Conversion to a deepened faith: the eye of the heart continually needs this transformation…transformation into a living and growing faith.  The darkness that opposes life lurks around every corner of our being. We are naïve not to anticipate this or to be aware of it.  Every bit of murmuring that comes up in our hearts carries with it a cloud that blinds us to some degree…The emotion in the murmuring clouds the eye of the heart…and its result is that the heart becomes hardened or reactionary, and then, we are unable to view situations from a clear and wider horizon.  More specifically, the outcome is that the small still voice of the Spirit is shut down because the ego energy of defending or being right is so strong.  This is a hard pattern for all of us to change.  We see its power to control in the Pharisees conversation with the man born blind, who now sees.  They say to him: “You were born totally in sin, and you are trying to teach us.”  The Pharisees’ comments reflect their inflation with what they ‘know’, as well as their refusal to witness something new, their refusal to receive what challenges their ‘religious’ assumptions and learning.  The Pharisees have a tight-fisted control over the Jewish law and their understanding of it.  That tight-fisted understanding closes them off from a new way that is being presented through their encounter with the blind man and ultimately through the blind man with Jesus, Jesus the living Word that is a light shining in darkness.

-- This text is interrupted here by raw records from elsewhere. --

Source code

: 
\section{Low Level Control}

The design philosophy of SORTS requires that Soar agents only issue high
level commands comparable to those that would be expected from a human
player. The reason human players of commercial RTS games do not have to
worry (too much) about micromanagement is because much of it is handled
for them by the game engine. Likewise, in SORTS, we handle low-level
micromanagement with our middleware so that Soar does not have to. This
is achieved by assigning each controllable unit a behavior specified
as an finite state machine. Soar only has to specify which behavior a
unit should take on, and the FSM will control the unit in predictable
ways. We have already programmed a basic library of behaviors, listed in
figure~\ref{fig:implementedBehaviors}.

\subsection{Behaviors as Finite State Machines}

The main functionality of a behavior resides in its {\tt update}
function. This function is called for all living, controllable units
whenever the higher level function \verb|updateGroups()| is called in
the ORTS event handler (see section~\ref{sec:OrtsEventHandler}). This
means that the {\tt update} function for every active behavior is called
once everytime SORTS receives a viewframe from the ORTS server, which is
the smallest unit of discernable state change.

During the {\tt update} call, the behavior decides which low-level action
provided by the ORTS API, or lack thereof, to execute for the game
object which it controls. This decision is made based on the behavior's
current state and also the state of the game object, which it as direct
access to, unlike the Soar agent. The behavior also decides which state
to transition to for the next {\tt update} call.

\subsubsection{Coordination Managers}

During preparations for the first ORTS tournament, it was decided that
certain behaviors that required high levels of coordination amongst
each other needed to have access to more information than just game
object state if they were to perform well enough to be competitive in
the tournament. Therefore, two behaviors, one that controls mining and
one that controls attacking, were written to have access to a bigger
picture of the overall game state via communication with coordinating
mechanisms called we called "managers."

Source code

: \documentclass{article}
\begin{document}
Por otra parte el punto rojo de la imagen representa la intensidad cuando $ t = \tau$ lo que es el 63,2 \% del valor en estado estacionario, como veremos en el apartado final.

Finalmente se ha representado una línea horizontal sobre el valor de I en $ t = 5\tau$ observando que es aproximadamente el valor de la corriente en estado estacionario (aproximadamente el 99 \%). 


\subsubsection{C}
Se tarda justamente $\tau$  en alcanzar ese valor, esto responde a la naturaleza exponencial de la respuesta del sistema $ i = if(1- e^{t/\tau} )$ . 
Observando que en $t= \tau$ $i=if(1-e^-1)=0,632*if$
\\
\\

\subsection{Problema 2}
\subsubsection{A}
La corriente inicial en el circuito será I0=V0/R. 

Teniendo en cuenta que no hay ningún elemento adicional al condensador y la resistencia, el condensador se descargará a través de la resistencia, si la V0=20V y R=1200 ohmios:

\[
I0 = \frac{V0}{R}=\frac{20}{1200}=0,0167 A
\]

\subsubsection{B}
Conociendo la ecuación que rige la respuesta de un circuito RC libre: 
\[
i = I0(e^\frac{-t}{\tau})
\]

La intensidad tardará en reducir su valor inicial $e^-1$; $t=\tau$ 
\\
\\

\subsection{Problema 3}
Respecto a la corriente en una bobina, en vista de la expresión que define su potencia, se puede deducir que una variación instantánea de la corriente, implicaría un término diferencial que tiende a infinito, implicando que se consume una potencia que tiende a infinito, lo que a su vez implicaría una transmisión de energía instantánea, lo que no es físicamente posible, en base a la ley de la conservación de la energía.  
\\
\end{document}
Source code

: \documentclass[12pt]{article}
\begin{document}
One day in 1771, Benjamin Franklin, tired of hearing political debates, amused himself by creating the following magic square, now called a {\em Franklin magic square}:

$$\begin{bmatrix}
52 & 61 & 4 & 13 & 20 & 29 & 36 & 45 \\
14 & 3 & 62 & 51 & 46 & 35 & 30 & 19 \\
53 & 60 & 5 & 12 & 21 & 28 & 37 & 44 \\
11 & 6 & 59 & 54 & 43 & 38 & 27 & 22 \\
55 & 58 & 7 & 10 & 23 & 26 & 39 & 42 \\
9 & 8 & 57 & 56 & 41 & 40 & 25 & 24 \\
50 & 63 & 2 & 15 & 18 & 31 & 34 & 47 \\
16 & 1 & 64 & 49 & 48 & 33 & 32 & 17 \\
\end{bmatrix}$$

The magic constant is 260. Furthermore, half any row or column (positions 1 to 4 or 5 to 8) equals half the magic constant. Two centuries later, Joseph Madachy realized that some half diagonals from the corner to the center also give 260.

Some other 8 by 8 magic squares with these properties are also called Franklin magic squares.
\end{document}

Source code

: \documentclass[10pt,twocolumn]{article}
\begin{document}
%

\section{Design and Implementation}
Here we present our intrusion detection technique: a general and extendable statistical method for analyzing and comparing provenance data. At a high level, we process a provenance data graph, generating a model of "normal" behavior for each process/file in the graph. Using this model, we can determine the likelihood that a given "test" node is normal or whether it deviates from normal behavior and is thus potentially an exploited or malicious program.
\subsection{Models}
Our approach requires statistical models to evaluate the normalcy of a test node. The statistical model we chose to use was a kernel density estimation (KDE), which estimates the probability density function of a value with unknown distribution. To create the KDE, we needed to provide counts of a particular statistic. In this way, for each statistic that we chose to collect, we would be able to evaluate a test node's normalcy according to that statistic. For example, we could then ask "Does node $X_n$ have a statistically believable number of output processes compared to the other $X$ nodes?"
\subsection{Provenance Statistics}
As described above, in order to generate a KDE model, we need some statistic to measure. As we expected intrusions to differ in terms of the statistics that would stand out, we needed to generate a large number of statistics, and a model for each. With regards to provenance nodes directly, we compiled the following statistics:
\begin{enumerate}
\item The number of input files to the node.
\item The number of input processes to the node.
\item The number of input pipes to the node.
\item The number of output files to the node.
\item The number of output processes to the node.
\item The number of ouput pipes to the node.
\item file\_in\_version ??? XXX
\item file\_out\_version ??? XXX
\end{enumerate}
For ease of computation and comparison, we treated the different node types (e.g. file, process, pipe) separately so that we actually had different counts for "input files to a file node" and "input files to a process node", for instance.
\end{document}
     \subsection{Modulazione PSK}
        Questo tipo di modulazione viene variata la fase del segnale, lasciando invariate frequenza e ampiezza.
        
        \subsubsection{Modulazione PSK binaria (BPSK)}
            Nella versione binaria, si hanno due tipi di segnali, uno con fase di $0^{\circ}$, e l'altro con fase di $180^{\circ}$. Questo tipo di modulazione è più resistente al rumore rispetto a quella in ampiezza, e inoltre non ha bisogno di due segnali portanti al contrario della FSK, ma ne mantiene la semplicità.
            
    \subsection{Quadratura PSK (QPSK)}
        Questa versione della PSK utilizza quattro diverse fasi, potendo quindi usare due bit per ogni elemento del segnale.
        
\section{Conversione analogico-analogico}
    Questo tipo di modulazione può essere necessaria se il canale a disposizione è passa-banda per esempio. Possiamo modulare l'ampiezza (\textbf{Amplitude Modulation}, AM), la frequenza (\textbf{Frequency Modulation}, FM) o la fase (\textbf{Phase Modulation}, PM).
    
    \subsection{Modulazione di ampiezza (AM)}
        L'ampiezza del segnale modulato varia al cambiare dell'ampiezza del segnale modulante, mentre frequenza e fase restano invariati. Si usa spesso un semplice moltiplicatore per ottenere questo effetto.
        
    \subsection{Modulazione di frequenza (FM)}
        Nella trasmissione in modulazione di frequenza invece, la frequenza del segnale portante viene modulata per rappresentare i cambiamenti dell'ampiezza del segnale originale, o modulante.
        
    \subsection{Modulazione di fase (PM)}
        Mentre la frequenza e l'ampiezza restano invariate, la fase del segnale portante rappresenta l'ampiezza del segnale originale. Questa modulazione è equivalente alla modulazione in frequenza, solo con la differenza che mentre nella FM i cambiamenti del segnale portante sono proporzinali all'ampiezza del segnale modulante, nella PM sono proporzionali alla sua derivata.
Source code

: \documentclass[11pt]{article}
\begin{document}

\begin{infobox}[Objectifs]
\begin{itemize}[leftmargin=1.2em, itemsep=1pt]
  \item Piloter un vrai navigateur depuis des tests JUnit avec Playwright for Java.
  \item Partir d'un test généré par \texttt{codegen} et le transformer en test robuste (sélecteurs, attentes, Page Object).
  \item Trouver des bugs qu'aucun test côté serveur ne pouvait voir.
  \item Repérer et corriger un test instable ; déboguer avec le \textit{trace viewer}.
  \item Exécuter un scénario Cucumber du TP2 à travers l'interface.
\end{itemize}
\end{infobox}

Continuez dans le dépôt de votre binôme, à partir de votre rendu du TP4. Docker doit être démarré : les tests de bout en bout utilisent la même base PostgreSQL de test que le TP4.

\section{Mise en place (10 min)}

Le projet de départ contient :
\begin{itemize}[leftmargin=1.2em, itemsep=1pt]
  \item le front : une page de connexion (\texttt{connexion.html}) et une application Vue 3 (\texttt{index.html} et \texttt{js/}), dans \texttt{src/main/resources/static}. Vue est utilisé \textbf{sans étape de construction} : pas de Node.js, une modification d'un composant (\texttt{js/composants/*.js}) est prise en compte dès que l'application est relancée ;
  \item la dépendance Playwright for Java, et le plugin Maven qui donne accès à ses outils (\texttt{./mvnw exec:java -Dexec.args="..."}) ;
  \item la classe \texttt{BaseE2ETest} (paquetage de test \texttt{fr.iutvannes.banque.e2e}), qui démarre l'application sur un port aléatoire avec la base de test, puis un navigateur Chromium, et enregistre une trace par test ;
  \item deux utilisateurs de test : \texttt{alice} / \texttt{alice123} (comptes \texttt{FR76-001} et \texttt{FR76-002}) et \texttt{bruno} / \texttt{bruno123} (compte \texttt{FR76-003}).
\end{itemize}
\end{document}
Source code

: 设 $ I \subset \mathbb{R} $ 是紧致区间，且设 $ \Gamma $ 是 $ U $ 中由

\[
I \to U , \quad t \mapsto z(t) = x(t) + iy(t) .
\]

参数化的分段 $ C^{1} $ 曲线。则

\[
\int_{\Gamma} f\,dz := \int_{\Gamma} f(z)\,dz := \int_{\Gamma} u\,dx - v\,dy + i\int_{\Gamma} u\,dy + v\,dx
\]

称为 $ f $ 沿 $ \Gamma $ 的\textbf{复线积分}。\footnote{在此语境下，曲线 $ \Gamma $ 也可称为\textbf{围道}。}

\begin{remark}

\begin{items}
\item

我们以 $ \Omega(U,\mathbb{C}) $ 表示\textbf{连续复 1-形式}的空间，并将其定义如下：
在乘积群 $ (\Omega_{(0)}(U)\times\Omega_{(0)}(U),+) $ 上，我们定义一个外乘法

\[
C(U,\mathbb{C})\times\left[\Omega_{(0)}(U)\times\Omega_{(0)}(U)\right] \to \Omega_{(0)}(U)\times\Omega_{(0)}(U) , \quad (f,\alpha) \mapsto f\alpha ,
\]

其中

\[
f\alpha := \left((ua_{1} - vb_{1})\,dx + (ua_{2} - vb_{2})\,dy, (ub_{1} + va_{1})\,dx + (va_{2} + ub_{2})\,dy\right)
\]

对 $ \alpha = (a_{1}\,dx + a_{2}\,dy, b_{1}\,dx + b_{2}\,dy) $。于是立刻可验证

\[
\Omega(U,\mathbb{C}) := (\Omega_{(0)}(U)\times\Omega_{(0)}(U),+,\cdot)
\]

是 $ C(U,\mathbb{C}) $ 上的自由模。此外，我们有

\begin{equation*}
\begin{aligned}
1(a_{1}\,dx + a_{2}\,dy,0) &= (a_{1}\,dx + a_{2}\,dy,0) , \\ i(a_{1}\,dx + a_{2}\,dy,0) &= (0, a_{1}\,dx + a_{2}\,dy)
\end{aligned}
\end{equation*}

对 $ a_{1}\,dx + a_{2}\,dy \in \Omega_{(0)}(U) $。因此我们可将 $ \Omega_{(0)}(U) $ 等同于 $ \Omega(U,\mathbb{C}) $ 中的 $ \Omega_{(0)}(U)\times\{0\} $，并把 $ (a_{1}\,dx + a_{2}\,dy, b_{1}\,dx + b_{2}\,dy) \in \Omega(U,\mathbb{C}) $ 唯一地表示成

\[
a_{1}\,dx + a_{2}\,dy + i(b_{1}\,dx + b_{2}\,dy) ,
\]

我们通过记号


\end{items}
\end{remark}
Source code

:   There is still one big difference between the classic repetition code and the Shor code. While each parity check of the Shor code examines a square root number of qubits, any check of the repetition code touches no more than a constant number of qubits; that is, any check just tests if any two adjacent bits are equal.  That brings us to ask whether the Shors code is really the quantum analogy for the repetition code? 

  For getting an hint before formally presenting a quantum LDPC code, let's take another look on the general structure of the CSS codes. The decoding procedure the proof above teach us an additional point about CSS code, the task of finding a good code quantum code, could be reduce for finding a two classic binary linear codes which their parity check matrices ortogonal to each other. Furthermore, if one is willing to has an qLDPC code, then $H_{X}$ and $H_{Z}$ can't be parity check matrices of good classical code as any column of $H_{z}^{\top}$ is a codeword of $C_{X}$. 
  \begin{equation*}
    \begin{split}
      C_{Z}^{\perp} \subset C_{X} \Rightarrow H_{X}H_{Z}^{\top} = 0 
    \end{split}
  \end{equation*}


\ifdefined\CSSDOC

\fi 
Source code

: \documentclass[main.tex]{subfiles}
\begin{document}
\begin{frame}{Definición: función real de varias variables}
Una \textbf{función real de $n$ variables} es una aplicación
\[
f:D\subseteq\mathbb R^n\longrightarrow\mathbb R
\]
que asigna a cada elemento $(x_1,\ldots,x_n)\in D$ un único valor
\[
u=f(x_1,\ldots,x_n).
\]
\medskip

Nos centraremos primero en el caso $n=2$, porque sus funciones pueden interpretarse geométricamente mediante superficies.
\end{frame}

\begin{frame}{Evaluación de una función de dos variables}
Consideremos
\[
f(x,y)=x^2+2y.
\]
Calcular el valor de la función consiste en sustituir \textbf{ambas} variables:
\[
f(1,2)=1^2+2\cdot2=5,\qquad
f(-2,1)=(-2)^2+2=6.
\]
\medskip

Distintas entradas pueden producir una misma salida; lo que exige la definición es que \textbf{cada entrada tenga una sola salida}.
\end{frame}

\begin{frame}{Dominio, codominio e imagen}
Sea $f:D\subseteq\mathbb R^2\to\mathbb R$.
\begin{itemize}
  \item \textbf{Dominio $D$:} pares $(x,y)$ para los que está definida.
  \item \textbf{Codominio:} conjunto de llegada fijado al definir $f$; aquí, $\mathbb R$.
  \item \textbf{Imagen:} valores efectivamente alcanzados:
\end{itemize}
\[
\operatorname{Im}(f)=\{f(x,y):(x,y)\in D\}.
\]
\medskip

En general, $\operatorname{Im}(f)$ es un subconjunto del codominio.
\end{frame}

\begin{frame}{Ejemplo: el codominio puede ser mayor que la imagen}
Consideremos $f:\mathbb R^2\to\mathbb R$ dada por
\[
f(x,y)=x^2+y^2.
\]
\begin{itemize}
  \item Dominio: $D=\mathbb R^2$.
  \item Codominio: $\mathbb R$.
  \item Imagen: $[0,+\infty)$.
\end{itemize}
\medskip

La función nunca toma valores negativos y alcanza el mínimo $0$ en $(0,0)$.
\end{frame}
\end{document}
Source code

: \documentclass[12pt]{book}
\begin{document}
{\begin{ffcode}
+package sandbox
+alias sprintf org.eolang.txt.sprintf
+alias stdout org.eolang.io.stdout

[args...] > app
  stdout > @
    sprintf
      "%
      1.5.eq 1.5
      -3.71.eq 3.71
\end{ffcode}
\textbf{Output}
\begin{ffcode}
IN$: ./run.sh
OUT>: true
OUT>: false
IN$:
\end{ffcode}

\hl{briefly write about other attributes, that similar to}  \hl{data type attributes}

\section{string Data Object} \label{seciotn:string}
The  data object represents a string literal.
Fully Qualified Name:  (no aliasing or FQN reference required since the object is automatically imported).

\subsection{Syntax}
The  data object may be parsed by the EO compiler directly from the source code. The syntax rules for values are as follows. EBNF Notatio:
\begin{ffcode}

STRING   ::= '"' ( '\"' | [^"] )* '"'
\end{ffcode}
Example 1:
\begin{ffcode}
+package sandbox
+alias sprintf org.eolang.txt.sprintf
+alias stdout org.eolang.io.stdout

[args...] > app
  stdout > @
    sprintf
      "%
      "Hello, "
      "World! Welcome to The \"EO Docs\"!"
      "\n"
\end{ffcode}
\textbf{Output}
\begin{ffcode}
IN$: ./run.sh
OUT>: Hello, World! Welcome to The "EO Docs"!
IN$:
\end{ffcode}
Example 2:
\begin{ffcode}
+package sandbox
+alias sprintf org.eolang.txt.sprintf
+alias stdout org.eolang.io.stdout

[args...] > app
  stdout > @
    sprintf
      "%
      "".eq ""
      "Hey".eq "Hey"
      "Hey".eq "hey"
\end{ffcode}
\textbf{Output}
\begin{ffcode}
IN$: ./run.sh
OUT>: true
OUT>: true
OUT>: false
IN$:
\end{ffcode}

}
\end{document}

How does faith help us to see?  Faith creates an inner shift by posing the question:  on what or on whom are we leaning? On God?  This would be faith…or am I leaning on my self-righteous ego?  A good Lenten practice is to ponder: In what ways and in what situations do I claim to ‘see’?  Am I ready to question if I am truly seeing?  What is the emotion circling around my attachment to how I view a situation?  Am I open to take in another’s view, to consider it as I hold my own perspective ‘lightly’?  The anchor of faith places us in the ambience of grace where our ‘seeing’ becomes more Christ-like.  Seeing with the inner eye of faith: this brings us into the heart and mind of Christ, that is, a living encounter of grace.